La ragazza non vede quasi mai Lepore, che sembra muoversi nelle stanze dello studio come uno spirito, ma ogni volta che lo incontra sente crescere in lei una forma di disagio data dal suo atteggiamento palesemente misogino. Ma c’è anche altro, non è solo l’approccio dell’avvocato a disturbarla, è qualcosa di più profondo, subdolo, qualcosa che le si insinua sottopelle e che la intrappola in un gioco psicologico di cui non comprende i confini.
Però la natura maschile è più lineare. L’uomo è un fesso abitudinario, meno incline a cercare assoluzioni sulla base del genere. le mie riserve sulle donne, invece, dipendono dal fatto che peccano avendo la pretesa di uscirne con la coscienza pulita. Questo le rende più interessanti. Più ridicole. E più perverse.
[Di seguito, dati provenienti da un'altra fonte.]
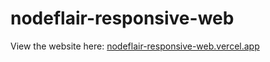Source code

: # nodeflair-responsive-web

View the website here: [nodeflair-responsive-web.vercel.app](https://nodeflair-responsive-web.vercel.app/)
Mi limito a prenderne atto.
Lepore è spietato nell’esibire il proprio pensiero, ma per quanto il suo atteggiamento umano e professionale sia lontano dall’etica di Rosita, la ragazza finisce per instaurare con lui un legame che rischia di diventare morboso, e che prende forma tra le pagine del romanzo.
Intenso e ferocemente verosimile, L’animale femmina è un libro che andrebbe letto non solo per la scrittura incisiva e piena, ma per la quantità di stimoli che genera scena dopo scena.
Sono molte le letture che si possono dare di questa storia, e quella della prepotenza del maschio verso la femmina è solo una e a mio parere nemmeno la più forte. Quello che mi ha colpito, ferito e commosso è stata la costruzione a doppio binario dei personaggi principali, che seguono ognuno una linea di genere ben precisa. Se la vita di Rosita è caratterizzata principalmente da presenze femminili – quella della madre invadente su tutte -, quella di Lepore è invece declinata quasi totalmente al maschile, e lo è da quando molti anni prima – lo sappiamo grazie a dei flashback -, un evento lo ha cambiato per sempre. Il modo in cui questi mondi dialogano, è la vera sorpresa del libro.
Canepa, Emanuela, L’animale femmina, Einaudi, 2018, pp. 260, euro 17,50
Emanuela Canepa è nata a Roma e vive a Padova, dove lavora come bibliotecaria. L’animale femmina (Einaudi 2018) è il suo romanzo d’esordio, con il quale ha vinto il Premio Calvino 2017. Tra le sue altre pubblicazioni: Insegnami la tempesta (Einaudi, 2020).